O ciclo tem início no dia 21 de Maio, com a exibição de O SANTO DOS POBREZINHOS, de Roberto Rossellini, e inclui obras de cineastas como Luis Buñuel, Robert Bresson, Andrei Tarkovsky, Carl Theodor Dreyer, entre outros. No dia 25 de Maio, terá lugar uma sessão especial de A PALAVRA, de Dreyer, seguida de uma conversa com Pedro Mexia e outros convidados.
Paul Schrader colocou esta epígrafe no seu livro O Estilo Transcendental no Cinema: "A religião e a arte / são linhas paralelas / que se intersectam somente no infinito, / e se encontram em Deus", do teólogo holandês Gerardus van der Leew. Este ciclo surgiu na sequência da estreia do filme Os Domingos, ainda em cartaz (e nele poderíamos também incluir, como antecipação, o filme de João Mário Grilo Os Olhos da Ásia, exibido a 13 de Maio no ciclo Viagem ao Extremo Oriente).

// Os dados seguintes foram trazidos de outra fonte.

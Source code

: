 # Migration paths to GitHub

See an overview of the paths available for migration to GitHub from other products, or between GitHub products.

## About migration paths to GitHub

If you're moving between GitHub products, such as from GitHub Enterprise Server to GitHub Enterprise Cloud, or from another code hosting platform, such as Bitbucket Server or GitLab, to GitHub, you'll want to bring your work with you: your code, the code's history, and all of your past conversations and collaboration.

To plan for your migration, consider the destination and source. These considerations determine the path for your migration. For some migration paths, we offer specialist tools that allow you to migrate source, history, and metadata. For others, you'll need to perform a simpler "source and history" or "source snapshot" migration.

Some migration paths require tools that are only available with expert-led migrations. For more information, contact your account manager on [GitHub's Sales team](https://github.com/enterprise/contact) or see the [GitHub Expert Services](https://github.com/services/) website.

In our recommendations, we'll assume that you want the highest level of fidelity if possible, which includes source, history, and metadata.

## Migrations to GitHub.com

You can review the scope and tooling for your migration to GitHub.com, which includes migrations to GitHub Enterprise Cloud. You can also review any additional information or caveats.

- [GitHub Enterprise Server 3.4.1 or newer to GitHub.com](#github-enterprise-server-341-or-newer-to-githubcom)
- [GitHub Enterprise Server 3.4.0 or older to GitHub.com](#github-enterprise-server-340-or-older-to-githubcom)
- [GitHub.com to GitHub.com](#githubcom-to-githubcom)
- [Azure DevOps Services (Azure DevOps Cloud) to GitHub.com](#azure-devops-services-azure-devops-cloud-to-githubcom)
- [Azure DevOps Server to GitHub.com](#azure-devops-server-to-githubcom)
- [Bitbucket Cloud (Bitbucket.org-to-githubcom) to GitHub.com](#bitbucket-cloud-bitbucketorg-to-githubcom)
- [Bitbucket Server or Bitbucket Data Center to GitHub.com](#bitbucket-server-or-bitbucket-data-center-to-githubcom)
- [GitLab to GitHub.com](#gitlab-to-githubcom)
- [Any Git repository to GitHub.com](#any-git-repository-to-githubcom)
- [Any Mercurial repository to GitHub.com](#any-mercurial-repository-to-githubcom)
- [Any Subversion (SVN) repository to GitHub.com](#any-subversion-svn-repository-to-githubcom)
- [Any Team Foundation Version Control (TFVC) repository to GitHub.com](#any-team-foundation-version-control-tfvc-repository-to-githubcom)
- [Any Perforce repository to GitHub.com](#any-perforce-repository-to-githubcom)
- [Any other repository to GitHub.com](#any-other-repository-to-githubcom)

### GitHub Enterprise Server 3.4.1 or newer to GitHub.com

A Fé, que pode ou não ser questão de religião, sempre trouxe consigo interrogações e dúvidas, aceitação ou negação (perguntava Oliveira nas suas reflexões sobre o seu Palavra e Utopia: "Não há ateus convertidos? E crentes que perderam a fé?", ele que frequentemente citava Régio e o seu "crer não crendo"; num outro filme de Bresson, Pickpocket, Michel, o protagonista, diz: "Acreditei em Deus durante três minutos" e o realizador, que era católico, comentava que "poucas pessoas podem dizer que acreditaram em Deus durante tanto tempo").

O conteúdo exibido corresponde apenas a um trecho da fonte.